The Premier failed to show “respect” to Progressive Labour Party MPs in the way he handled the rent scandal involving a senator, senior sources said yesterday.

A PLP insider said that the first MPs heard about Curtis Richardson’s $19,000 rent arrears to a frail elderly woman was when they read about it in The Royal Gazette — despite David Burt being told of the debt problem 20 months ago.

The source said: “Many MPs feel that this matter was not handled with respect by the Premier.

“This sort of thing would usually be discussed with MPs.
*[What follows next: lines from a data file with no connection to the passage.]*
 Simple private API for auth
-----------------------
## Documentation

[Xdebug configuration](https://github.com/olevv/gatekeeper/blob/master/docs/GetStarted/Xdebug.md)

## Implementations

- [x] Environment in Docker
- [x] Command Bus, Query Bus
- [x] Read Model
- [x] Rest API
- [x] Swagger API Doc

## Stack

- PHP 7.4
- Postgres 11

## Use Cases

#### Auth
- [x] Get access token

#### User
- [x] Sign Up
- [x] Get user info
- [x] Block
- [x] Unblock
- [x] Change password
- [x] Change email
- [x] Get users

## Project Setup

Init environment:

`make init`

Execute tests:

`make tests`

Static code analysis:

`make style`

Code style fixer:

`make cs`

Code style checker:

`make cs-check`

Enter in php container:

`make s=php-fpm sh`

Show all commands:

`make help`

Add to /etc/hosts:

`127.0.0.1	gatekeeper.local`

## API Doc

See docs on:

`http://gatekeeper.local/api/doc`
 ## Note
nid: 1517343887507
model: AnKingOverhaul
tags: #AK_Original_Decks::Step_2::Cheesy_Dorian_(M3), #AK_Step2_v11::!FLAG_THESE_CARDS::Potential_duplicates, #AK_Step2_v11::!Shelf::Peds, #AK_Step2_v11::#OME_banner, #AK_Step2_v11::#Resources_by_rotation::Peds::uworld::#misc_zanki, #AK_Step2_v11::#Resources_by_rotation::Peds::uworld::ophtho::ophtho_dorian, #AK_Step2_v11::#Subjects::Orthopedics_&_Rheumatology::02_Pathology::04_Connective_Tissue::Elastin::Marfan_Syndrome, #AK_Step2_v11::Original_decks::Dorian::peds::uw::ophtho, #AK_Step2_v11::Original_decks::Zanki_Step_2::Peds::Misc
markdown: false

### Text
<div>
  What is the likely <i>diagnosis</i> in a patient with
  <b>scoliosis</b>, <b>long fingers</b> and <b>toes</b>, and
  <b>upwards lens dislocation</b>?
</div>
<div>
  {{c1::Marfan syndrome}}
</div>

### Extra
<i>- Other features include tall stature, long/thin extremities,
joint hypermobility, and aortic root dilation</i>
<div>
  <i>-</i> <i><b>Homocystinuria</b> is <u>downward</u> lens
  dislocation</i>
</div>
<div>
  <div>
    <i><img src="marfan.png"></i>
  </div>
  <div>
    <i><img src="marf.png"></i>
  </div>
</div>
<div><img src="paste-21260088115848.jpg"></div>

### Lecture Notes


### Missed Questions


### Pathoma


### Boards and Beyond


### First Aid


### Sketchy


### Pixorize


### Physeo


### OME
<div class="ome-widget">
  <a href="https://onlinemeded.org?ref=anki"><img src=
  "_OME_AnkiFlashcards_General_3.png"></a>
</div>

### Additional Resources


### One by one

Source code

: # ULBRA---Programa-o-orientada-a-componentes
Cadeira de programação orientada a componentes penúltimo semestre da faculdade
It was unusual.”

Mr Burt, who faces a possible leadership challenge at the PLP delegates conference in October, has refused to answer questions over why he appointed Mr Richardson to the Senate in October 2020 — just weeks after he was made aware of his rent debt.

The source said that PLP chairwoman Lauren Bell’s backing for Mr Richardson after he resigned and insistence that his failure to pay the rent arrears was a “private” matter also raised eyebrows among the party’s MPs.

The official PLP stance is in marked contrast to comments made by the family of Mr Richardson’s former landlady, Margaret Harvey, who is in her seventies.

The family said that Mr Richardson was served notice to quit Ms Harvey’s property in March 2020 because of repeated complaints about noise from neighbours — and it was then that he stopped paying the rent.

Curtis Richardson (File photograph)

The PLP source said: “There was widespread surprise by the PLP statement because there had been no indication that this was the line.”

Ms Harvey broke down in tears at the Supreme Court last week as she talked about the toll the long running legal battle had taken on her health.

She told the Supreme Court that Mr Richardson had warned her that if she took legal action he would win because of his “affiliation”.

The source said there was unease in the ranks of the PLP that Mr Richardson had been “throwing his weight about in this way”.

Mr Richardson brought the Supreme Court appeal in an attempt to win cancellation of an arrest warrant which was reissued against him in Magistrate’s Court on December 3, 2021, for failure to attend a hearing.

The Harvey family said Mr Richardson’s decision to go to court made the controversy public.

Ms Harvey said that the long-running legal battle had made her sick and caused her hair to fall out.

Mr Richardson failed to pay his $2,500-a-month rent for Ms Harvey’s cottage over the ten months he ignored her notice to quit.

Margot Harvey (FIle photograph)

He has only paid the Harveys $1,400 of the arrears and the financial assistance department paid $1,163 a month for him in September, October and November 2020.

The Government announced that Mr Richardson had resigned from his Senate seat and the junior national security minister’s role with effect from Monday next week.

He quit after a denunciation of his conduct by the Reverend Nicholas Tweed of St Paul AME Church in Hamilton.

The clergyman accused Mr Richardson of “intimidating” a senior.

Mr Tweed also accused the Premier and the other 29 PLP MPs of moral bankruptcy because of their silence over the controversy.

The Harvey family made the Premier aware of Mr Richardson’s spiralling arrears in May and September of 2020.

Major Marc Telemaque, the Cabinet Secretary, told the Harveys after the second e-mail that Mr Burt would “address the matter directly” with Mr Richardson.

Mr Burt appointed Mr Richardson to the Senate and junior ministries a few weeks later.

That was the last the Harvey family heard from Cabinet Office on the situation until The Royal Gazette reported the Supreme Court case.

Mr Burt offered to talk to the Harvey family about the matter six days after the case became public and sparked public outrage.

Ms Harvey’s daughter, Margot Harvey, a doctor, said Mr Burt’s move was “better late than never”.

The PLP did not respond to a request for comment.

Mr Richardson has not responded to requests for comment.